Monday 16 June 2014

review: Emily's Blue Period

by Cathleen Daly; illustrated by Lisa Brown
Roaring Brook Press, June 17 2014
contemporary picture book
galley received via publisher (thank you!)

Summary (via Goodreads because it's too good not to use):
Emily likes painting and loves the way artists like Pablo Picasso mixed things up. Emily's life is a little mixed up right now. Her dad doesn't live at home anymore, and it feels like everything around her is changing.
“When Picasso was sad for a while,” says Emily, “he only painted in blue. And now I am in my blue period.”
It might last quite some time.
The cover:

It's a common affliction for picture book covers to have a complete lack of background, but here it works semi-well as a sort of blank canvas, referencing the theme of art. The hand-lettered title is also lovely and simple, a good contrast to the scattered assortment of art supplies framing the bottom of the design.

The book:

The structure of Emily's Blue Period defies conventional picture book formatting, turning it into its strongest point. To begin with, a short table of contents presents itself, an unusual addition that helps marcate the progression of this longer-than-usual picture book.
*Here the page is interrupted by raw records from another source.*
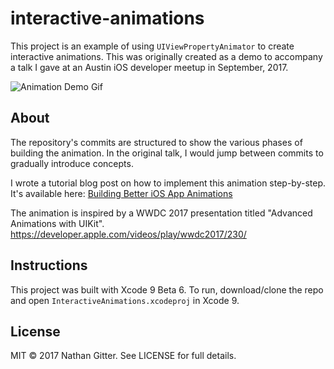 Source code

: # interactive-animations

This project is an example of using `UIViewPropertyAnimator` to create interactive animations.
This was originally created as a demo to accompany a talk I gave at an Austin iOS developer meetup in September, 2017.

![Animation Demo Gif](demo.gif)

## About

The repository's commits are structured to show the various phases of building the animation.
In the original talk, I would jump between commits to gradually introduce concepts.

I wrote a tutorial blog post on how to implement this animation step-by-step. It's available here: [Building Better iOS App Animations](http://www.swiftkickmobile.com/building-better-app-animations-swift-uiviewpropertyanimator/)

The animation is inspired by a WWDC 2017 presentation titled "Advanced Animations with UIKit".
https://developer.apple.com/videos/play/wwdc2017/230/

## Instructions

This project was built with Xcode 9 Beta 6. To run, download/clone the repo and open `InteractiveAnimations.xcodeproj` in Xcode 9.

## License

MIT © 2017 Nathan Gitter. See LICENSE for full details.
The chapters aren't superfluous; in fact, they aid in moving the pace forward and jumping in time without forcing artificial stops in the story's flow by letting the reader know that a new scene can be expected to begin.

The illustrations also start spilling over the pages from the very first chapter. The artist, Lisa Brown, uses watercolour to render contained visual vignettes that complement the story perfectly, often in a sequential collage format to accompany the text as it moves from locale to locale. Little details such as a black cat that is never actually mentioned follow the story. And furthermore, the text is integrated fully into the art, so that speech bubbles show conversations sans dialogue tags and sentences are finished in the illustrations themselves.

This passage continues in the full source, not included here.